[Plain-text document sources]
=-=-=-=-=

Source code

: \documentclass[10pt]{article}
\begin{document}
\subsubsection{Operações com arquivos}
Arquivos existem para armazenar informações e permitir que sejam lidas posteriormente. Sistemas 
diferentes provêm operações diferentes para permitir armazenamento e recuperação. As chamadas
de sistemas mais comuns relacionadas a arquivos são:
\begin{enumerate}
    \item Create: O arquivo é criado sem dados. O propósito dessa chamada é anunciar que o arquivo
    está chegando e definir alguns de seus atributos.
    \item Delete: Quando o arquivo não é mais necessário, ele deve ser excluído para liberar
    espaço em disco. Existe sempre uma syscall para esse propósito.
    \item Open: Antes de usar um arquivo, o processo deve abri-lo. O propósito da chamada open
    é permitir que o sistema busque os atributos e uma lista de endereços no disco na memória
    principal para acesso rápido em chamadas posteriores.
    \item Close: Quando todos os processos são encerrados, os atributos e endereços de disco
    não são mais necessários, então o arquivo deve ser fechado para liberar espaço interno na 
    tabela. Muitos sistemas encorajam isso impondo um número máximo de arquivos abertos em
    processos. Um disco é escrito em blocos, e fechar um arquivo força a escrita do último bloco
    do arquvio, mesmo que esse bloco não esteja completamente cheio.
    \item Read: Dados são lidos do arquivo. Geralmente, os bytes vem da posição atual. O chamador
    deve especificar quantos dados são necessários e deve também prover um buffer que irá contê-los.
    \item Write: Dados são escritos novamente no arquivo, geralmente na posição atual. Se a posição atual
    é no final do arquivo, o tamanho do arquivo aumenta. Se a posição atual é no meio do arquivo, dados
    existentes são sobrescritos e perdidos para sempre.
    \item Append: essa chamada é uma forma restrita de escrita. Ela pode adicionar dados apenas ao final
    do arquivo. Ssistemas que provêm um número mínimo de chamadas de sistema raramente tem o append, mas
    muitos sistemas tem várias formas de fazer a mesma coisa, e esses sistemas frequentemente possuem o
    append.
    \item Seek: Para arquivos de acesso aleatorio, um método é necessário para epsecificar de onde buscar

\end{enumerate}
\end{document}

=-=-=-=-=

Working through the records, copy each line in which the word "posição" appears.

    \item Read: Dados são lidos do arquivo. Geralmente, os bytes vem da posição atual. O chamador
    \item Write: Dados são escritos novamente no arquivo, geralmente na posição atual. Se a posição atual
    é no final do arquivo, o tamanho do arquivo aumenta. Se a posição atual é no meio do arquivo, dados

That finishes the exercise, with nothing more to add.